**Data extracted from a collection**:
-=-=-=-=-
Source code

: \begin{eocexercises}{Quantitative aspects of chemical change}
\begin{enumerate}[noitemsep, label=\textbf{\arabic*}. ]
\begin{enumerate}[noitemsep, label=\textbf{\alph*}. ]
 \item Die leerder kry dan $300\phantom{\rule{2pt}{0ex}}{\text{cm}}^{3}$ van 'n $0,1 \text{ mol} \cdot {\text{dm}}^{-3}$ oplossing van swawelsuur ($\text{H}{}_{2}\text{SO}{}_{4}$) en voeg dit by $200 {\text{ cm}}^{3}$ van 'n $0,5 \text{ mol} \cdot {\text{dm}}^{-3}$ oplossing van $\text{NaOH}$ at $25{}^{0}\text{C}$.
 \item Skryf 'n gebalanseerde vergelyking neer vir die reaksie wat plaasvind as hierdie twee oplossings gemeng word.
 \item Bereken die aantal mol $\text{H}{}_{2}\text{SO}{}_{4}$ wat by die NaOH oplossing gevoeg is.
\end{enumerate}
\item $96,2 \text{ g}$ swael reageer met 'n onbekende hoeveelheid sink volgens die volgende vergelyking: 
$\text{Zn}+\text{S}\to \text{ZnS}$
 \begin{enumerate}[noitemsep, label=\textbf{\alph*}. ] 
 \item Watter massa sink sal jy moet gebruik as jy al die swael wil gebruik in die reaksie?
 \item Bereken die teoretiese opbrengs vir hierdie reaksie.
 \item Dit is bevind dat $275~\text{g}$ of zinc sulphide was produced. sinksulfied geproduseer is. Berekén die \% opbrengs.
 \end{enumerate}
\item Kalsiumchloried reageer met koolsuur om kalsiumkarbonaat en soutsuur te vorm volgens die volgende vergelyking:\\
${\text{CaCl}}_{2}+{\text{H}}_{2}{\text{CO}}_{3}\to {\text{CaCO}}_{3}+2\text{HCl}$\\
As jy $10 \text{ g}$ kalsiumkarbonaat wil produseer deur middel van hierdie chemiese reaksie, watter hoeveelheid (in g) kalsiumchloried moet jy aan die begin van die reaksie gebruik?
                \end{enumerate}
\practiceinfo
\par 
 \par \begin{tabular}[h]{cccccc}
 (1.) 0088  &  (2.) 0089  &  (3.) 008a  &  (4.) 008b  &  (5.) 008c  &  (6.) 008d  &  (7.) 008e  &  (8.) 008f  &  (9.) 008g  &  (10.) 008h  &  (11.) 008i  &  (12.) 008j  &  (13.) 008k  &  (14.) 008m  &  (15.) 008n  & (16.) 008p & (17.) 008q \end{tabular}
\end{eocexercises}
-=-=-=-=-
**Work required**: Copy out, from the records above, every line that holds the string "eocexercises".

**Answer to the problem**:
: \begin{eocexercises}{Quantitative aspects of chemical change}
\end{eocexercises}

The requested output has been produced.